Overall, the remarks of the Chief Counsel were conciliatory and were designed to begin a dialog on reaching an industry consensus about the appropriate types of practices and also perhaps explore whether there is a need for a separate exemption from broker-dealer registration for private funds and their advisors. 

Nevertheless, the chief counsel’s remarks closely follow on the heels of the SEC’s announcement of administrative sanctions against Ranieri Partners LLC, which controls two private fund managers, a former Ranieri executive, and a third party “finder” for violations of Section 15(a) of the Exchange Act.  The Ranieri Partners enforcement action sanctioned not only the so-called “finder” who engaged in soliciting investors and received transaction-based compensation, the SEC also sanctioned the sponsor of the private funds and an employee of the sponsor under the theory that they “caused” the violations by permitting the finder to engage in broker activities without registration.

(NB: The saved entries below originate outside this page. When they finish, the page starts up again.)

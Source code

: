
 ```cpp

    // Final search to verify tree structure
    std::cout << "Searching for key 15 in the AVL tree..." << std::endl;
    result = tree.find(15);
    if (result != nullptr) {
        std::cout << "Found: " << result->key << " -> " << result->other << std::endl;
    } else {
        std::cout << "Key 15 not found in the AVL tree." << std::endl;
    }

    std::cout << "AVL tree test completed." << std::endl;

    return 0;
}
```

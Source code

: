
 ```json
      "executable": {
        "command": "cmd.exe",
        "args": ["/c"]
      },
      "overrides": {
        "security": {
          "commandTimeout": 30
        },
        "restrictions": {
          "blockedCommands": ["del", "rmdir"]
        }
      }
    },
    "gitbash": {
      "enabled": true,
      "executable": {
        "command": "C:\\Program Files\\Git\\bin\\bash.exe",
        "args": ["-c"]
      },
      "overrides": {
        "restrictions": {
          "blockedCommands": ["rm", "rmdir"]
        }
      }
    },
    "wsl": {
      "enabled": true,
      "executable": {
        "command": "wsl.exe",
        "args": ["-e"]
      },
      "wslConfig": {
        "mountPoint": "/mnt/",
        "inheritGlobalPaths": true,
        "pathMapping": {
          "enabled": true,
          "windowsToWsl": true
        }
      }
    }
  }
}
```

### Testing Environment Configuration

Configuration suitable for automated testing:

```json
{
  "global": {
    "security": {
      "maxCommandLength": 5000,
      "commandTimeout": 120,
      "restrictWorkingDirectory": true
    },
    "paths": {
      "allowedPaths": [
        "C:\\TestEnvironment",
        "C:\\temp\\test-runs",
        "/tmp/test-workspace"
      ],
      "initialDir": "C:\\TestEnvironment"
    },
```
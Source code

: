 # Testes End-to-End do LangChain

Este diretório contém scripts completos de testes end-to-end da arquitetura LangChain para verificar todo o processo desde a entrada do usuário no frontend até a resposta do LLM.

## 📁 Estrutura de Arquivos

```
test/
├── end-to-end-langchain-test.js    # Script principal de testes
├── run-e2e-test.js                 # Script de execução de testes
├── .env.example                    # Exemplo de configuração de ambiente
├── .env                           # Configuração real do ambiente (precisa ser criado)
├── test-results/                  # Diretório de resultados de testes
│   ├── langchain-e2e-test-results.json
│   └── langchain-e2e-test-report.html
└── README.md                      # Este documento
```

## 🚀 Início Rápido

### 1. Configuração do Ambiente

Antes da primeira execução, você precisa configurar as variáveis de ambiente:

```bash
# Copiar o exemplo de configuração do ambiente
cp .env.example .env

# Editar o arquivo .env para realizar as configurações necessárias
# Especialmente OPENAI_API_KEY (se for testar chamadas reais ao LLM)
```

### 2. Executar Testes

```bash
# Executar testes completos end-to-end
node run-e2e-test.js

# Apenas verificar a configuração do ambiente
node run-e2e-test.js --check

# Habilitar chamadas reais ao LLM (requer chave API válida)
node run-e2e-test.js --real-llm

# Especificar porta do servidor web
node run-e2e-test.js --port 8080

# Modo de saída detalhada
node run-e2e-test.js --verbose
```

We recommend that private funds and their advisers review their sales and solicitation practices to ensure that they are not using unregistered persons to conduct broker activities, especially where these persons are receiving compensation that is in any way related to sales of fund interests.


This Alert has been prepared for general informational purposes only and is not intended as specific legal advice. No legal or business decision should be based solely on its content.